At the Closing Date, no injunction, restraining order or decree of any nature
of any Governmental Agency shall be in effect that restrains or prohibits the
consummation of the transactions contemplated by this Agreement.

   Section 8.5.  Tax Payments.  Seller and Buyer shall have agreed in writing
to the amount of Tax payments as provided in Section 5.4(d)(i).

                                  ARTICLE IX.

                     Termination, Amendment and Extension

   Section 9.1.  Termination.  This Agreement may be terminated at any time
prior to the Closing:

   (a)   By mutual consent of Seller and Buyer.
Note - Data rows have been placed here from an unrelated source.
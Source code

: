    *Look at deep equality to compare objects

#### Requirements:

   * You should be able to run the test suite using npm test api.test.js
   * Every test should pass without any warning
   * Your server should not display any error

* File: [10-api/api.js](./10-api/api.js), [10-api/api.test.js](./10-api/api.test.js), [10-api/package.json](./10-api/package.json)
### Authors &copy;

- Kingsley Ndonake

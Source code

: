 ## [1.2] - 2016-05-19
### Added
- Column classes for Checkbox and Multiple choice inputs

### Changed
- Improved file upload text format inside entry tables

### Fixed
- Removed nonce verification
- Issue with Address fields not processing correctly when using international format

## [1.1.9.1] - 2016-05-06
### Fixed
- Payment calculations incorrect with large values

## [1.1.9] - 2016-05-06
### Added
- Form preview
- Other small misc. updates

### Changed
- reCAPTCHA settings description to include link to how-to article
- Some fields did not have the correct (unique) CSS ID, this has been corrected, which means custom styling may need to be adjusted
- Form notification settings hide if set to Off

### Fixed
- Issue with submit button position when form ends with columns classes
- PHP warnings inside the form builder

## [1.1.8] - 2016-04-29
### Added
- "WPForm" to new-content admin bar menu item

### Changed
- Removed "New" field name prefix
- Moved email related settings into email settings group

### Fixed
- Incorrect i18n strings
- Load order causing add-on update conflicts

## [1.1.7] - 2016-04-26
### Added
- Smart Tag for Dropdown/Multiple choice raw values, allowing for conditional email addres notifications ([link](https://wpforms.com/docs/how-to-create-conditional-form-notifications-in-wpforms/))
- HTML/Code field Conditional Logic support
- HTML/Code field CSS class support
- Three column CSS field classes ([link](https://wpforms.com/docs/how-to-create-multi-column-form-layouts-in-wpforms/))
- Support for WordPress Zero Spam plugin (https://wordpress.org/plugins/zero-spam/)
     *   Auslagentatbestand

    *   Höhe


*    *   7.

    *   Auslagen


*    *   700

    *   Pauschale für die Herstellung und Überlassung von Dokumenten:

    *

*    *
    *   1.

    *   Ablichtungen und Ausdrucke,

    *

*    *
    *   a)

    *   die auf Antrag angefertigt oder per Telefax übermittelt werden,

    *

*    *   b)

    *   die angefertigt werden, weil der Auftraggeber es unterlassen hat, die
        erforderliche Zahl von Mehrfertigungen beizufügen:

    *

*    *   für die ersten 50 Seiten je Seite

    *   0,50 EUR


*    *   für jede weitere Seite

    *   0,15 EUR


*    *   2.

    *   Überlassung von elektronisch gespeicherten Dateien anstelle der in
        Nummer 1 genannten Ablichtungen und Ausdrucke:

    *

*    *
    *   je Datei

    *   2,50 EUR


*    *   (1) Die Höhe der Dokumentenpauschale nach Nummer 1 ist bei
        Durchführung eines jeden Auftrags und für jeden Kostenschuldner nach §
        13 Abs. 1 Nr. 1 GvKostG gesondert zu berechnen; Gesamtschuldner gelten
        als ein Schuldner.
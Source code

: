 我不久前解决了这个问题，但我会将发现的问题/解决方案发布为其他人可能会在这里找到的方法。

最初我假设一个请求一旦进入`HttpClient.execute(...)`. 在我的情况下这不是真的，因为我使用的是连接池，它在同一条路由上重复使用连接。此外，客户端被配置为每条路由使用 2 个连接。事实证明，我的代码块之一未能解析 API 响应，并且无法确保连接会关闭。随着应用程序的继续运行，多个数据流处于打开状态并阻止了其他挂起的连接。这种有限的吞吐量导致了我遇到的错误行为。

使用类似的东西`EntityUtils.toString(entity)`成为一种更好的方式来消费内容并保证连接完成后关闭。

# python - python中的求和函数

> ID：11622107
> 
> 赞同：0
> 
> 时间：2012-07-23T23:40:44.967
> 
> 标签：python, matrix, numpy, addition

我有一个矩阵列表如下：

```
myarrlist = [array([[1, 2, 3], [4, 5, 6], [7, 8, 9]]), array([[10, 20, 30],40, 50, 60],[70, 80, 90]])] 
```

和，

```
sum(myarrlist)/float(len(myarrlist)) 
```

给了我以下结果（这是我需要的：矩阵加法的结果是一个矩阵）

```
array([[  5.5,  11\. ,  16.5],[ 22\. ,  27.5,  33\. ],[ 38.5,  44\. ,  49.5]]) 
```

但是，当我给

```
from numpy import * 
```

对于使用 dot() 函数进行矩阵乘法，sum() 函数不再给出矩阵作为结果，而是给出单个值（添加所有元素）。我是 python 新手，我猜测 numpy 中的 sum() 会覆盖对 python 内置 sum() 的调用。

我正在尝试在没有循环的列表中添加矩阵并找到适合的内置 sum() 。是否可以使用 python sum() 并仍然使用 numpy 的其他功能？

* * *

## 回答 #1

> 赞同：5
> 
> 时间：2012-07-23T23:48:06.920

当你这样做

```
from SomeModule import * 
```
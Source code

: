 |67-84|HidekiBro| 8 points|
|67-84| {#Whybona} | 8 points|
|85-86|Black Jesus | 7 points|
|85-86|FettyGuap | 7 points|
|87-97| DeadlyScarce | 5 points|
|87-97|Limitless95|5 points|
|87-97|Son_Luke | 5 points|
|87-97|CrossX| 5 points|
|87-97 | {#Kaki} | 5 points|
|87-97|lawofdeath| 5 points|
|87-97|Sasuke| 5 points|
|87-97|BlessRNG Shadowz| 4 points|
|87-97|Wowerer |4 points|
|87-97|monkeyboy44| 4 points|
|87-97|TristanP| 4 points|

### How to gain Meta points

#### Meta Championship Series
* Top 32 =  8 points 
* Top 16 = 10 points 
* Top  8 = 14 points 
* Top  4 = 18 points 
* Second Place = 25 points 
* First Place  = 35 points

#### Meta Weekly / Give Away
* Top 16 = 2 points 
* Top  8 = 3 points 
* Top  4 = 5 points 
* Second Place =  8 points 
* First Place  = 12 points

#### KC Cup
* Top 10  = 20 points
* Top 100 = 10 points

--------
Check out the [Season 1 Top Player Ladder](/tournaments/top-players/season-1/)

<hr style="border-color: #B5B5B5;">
   (b)   By Seller or Buyer if:

         (i)      the Closing shall not have occurred on or before
   September 30, 1995 or such later date as Buyer and Seller may agree in
   writing;

         (ii)     any Governmental Agency has issued a final order, decree,
   or ruling or taken any other final action restraining, enjoining, or
   otherwise prohibiting the sale of the Shares by Seller or the purchase
   of the Shares by Buyer as contemplated by Article II of this Agreement,
   and such order, decree, ruling, or other action is or has become
   nonappealable; or

         (iii)    the New York Insurance Department shall disapprove the
   Buyer's purchase of Shares as contemplated by this Agreement.

                                     -42-<PAGE>
<PAGE>

   (c)   By Buyer on notice to Seller if any condition to Buyer's obligations
pursuant to Article VII has not been satisfied or, if waivable, waived by it
on or before the Closing Date or cannot be satisfied prior to September 30,
1995.

   (d)   By Seller on notice to Buyer if any condition to Seller's obligations
pursuant to Article VIII has not been satisfied or, if waivable, waived by it
on or before the Closing Date or cannot be satisfied prior to September 30,
1995.

   Section 9.2.  Obligations Upon Termination.  No party electing to terminate
under Section 9.1 of this Agreement shall be considered to be in default of
its obligations under this Agreement by reason of such election.  In the event
that this Agreement shall be terminated pursuant to Section 9.1, all further
obligations of the parties under this Agreement (except the obligation of
Buyer and Seller under Section 6.1 hereof) shall terminate.  Nothing in this
Section 9.2 shall impair any rights or remedies of a party for breach of any
covenant or agreement on the part of any other party.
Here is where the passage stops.